"Dedim ki cümlelerim bile devrik. Kalbimin içini hiç sorma..." Nazan Bekiroğlu
Bulunduğu bankta geriye yaslanıp kucağındaki kitabın açıktaki yapraklarını koluyla sildi. Gözlerinden akan yaşların sayfalarda oluşturduğu minik çukurlara bakarken dişlerini sıktı.
Ah ümmetin hali!
İnsanın acımasızlığının nasıl böylesi boyutlara çıktığını almıyordu aklı. Nasıl bir hırstı ki bunca canilikle alınmıyordu. Bunca acımasızlıkla bitip tükenmiyordu. Gözlerini kapatıp zulme rağmen İslam yolunda her şeyini feda edenler için dua etmeye koyuldu.
"Hocam, iyi misiniz?"
Yavaşça gözlerini açtığında siyah feraceli, siyah başörtülü bir kızla karşılaştı bakışları. "İyiyim elhamdülillah, Esma. Kitap okuyordum." diye açıklamada bulundu. "Otursana."
Genç kız yanına yerleşince bir süre sessiz kaldılar. Sonra Esma ona doğru çekingen bir bakış atıp "Aslında sizinle bir şey konuşmak istiyordum." diye mırıldandı. Kızın her zaman sevdiği ağırbaşlılığı yerini yaşıtlarındaki aceleciliğe bıraktığında, izin verdiğini belirtircesine kafasını salladı Müberra.

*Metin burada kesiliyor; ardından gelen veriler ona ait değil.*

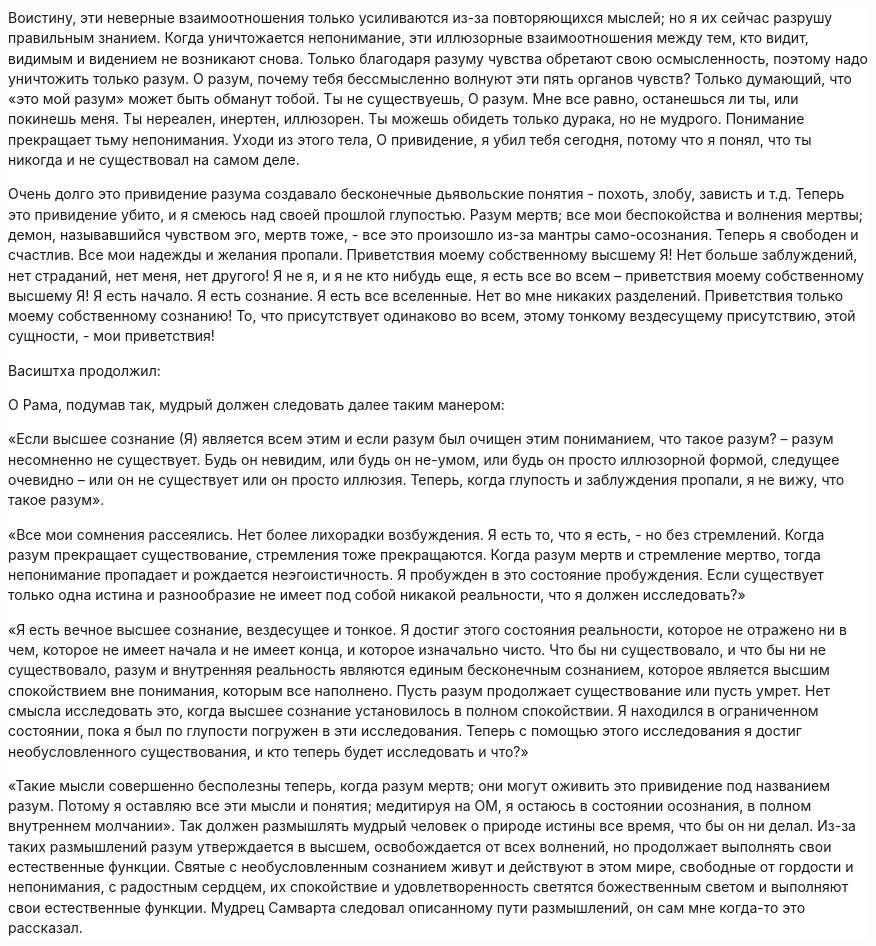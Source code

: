 Воистину, эти неверные взаимоотношения только усиливаются из-за повторяющихся мыслей; но я их сейчас разрушу правильным знанием. Когда уничтожается непонимание, эти иллюзорные взаимоотношения между тем, кто видит, видимым и видением не возникают снова. Только благодаря разуму чувства обретают свою осмысленность, поэтому надо уничтожить только разум. О разум, почему тебя бессмысленно волнуют эти пять органов чувств? Только думающий, что «это мой разум» может быть обманут тобой. Ты не существуешь, О разум. Мне все равно, останешься ли ты, или покинешь меня. Ты нереален, инертен, иллюзорен. Ты можешь обидеть только дурака, но не мудрого. Понимание прекращает тьму непонимания. Уходи из этого тела, О привидение, я убил тебя сегодня, потому что я понял, что ты никогда и не существовал на самом деле.

Очень долго это привидение разума создавало бесконечные дьявольские понятия - похоть, злобу, зависть и т.д. Теперь это привидение убито, и я смеюсь над своей прошлой глупостью. Разум мертв; все мои беспокойства и волнения мертвы; демон, называвшийся чувством эго, мертв тоже, - все это произошло из-за мантры само-осознания. Теперь я свободен и счастлив. Все мои надежды и желания пропали. Приветствия моему собственному высшему Я! Нет больше заблуждений, нет страданий, нет меня, нет другого! Я не я, и я не кто нибудь еще, я есть все во всем – приветствия моему собственному высшему Я! Я есть начало. Я есть сознание. Я есть все вселенные. Нет во мне никаких разделений. Приветствия только моему собственному сознанию! То, что присутствует одинаково во всем, этому тонкому вездесущему присутствию, этой сущности, - мои приветствия!

Васиштха продолжил:

О Рама, подумав так, мудрый должен следовать далее таким манером:

«Если высшее сознание (Я) является всем этим и если разум был очищен этим пониманием, что такое разум? – разум несомненно не существует. Будь он невидим, или будь он не-умом, или будь он просто иллюзорной формой, следущее очевидно – или он не существует или он просто иллюзия. Теперь, когда глупость и заблуждения пропали, я не вижу, что такое разум».

«Все мои сомнения рассеялись. Нет более лихорадки возбуждения. Я есть то, что я есть, - но без стремлений. Когда разум прекращает существование, стремления тоже прекращаются. Когда разум мертв и стремление мертво, тогда непонимание пропадает и рождается неэгоистичность. Я пробужден в это состояние пробуждения. Если существует только одна истина и разнообразие не имеет под собой никакой реальности, что я должен исследовать?»

«Я есть вечное высшее сознание, вездесущее и тонкое. Я достиг этого состояния реальности, которое не отражено ни в чем, которое не имеет начала и не имеет конца, и которое изначально чисто. Что бы ни существовало, и что бы ни не существовало, разум и внутренняя реальность являются единым бесконечным сознанием, которое является высшим спокойствием вне понимания, которым все наполнено. Пусть разум продолжает существование или пусть умрет. Нет смысла исследовать это, когда высшее сознание установилось в полном спокойствии. Я находился в ограниченном состоянии, пока я был по глупости погружен в эти исследования. Теперь с помощью этого исследования я достиг необусловленного существования, и кто теперь будет исследовать и что?»

«Такие мысли совершенно бесполезны теперь, когда разум мертв; они могут оживить это привидение под названием разум. Потому я оставляю все эти мысли и понятия; медитируя на ОМ, я остаюсь в состоянии осознания, в полном внутреннем молчании».
Так должен размышлять мудрый человек о природе истины все время, что бы он ни делал. Из-за таких размышлений разум утверждается в высшем, освобождается от всех волнений, но продолжает выполнять свои естественные функции.
Святые с необусловленным сознанием живут и действуют в этом мире, свободные от гордости и непонимания, с радостным сердцем, их спокойствие и удовлетворенность светятся божественным светом и выполняют свои естественные функции.
Мудрец Самварта следовал описанному пути размышлений, он сам мне когда-то это рассказал.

"Ailem evlenmemi istiyor."
Genç kız aniden durduğunda Müberra yine geçmişin onu çağırdığını duyuyordu. Aldırmadı.
"Sen ne istiyorsun?" diye sordu.
"Aslında bilmiyorum. Okul benim için çok önemli, ilim tahsil etmek... Ama evlenirsem her şey bitecekmiş gibi geliyor. Ben de sizin gibi hoca olmak istiyorum, evlenirsem bu mümkün olmayacak."
"Benim haricimdeki hocalarının neredeyse tamamının evli olduğunu biliyorsun, Esma. Eğer itiraz noktan buysa aslında itiraz etmiyorsun demektir."
Genç kız cevap vermeyince devam etti.
"Yoksa senin için düşündükleri kişiyi mi istemiyorsun? Ya da onun okula devam etmene izin vermeyeceğini mi düşünüyorsun?"
"Kim olduğunu bile bilmiyorum. Babam o kadar mutlu ki; sanki yeni bir oğlu olmuş gibi davranıyor."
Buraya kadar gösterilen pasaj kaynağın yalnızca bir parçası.